I have a df
Name Week
Google 1
Google 1
Amazon 1
Tesla 1
Tesla 1
Google 2
Google 2
Tesla 2
Tesla 2
Uber 3
Uber 3
I am trying to create a new column value
which would be a random integer between x
an y
for combinations of Name
and Week
like so:
Name Week Value
Google 1 100
Google 1 100
Amazon 1 150
Tesla 1 170
Tesla 1 170
Google 2 250
Google 2 250
Tesla 2 157
Tesla 2 157
Uber 3 500
Uber 3 500
Where the same value is assigned for the combination of Name
and `Week.
I tried:
def random_group_int(df_):
week = df_.week_no
supplier = df_.sm_supp_name
combinations = list(itertools.combinations(df.Week.unique(), df.Name.unique()))
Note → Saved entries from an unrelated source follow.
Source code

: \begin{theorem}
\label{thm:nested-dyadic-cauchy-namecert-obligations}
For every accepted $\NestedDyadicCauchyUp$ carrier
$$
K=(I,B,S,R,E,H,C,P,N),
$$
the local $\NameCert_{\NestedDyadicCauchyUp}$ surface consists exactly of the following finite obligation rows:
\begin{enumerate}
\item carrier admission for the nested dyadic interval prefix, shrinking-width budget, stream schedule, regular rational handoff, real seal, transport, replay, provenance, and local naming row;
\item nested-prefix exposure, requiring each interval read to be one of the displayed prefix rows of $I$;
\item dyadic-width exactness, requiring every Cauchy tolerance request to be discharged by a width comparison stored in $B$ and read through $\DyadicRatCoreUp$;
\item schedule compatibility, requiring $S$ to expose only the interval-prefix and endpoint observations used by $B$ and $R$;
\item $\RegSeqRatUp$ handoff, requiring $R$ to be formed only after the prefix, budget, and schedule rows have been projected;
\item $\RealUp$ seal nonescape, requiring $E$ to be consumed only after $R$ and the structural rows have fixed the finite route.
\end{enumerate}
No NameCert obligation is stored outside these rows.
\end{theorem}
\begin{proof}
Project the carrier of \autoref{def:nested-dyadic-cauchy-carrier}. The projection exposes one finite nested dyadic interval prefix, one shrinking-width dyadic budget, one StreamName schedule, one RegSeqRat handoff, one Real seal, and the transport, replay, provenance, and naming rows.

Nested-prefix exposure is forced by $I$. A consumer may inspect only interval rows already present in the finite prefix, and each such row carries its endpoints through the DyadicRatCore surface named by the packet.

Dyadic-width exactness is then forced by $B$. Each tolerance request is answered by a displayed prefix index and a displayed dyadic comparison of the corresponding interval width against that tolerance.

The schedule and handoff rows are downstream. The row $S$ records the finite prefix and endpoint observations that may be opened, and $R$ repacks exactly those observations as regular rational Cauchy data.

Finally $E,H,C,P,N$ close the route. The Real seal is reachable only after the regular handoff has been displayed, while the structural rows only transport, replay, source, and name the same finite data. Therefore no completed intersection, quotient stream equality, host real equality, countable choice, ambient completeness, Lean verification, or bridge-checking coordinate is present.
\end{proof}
rand_values_dict_by_combination = {combination: np.random.randint(100,200) for combination in combinations}
# return value by the combination on the line
# don't know how to do that
And I feel like this is not the best approach. I also tried:
df_rand = df.groupby(['Name','Week']).count()
df_rand['Value'] = df_rand['Week'].apply(lambda x : np.random.randint(100,200))
df_rand.reset_index(inplace = True)
df.merge(df_rand[['Value', 'Name', 'Week']], left_on = ['Name', 'Week'], right_on = ['Name', 'Week'], how = 'left')
Which does work but again, I am not sure if that's the approach I should be using.
CodePudding user response:
You can use GroupBy.transform
and generate a random value in the transform:
import random
x, y = 100, 200
df['Value'] = (df.groupby(['Name', 'Week'])['Name'] # the column doesn't matter
.transform(lambda _: random.randint(x, y))
)
example output:
Name Week Value
0 Google 1 153
1 Google 1 153
2 Amazon 1 196
3 Tesla 1 198
4 Tesla 1 198
5 Google 2 122
6 Google 2 122
7 Tesla 2 180
8 Tesla 2 180
9 Uber 3 106
10 Uber 3 106
CodePudding user response:
This should work for your needs
s = df.drop_duplicates()
s['random_int'] = np.random.randint(0,100,size=(len(s), 1))
df_merge = pd.merge(df, s, how = 'left')
df_merge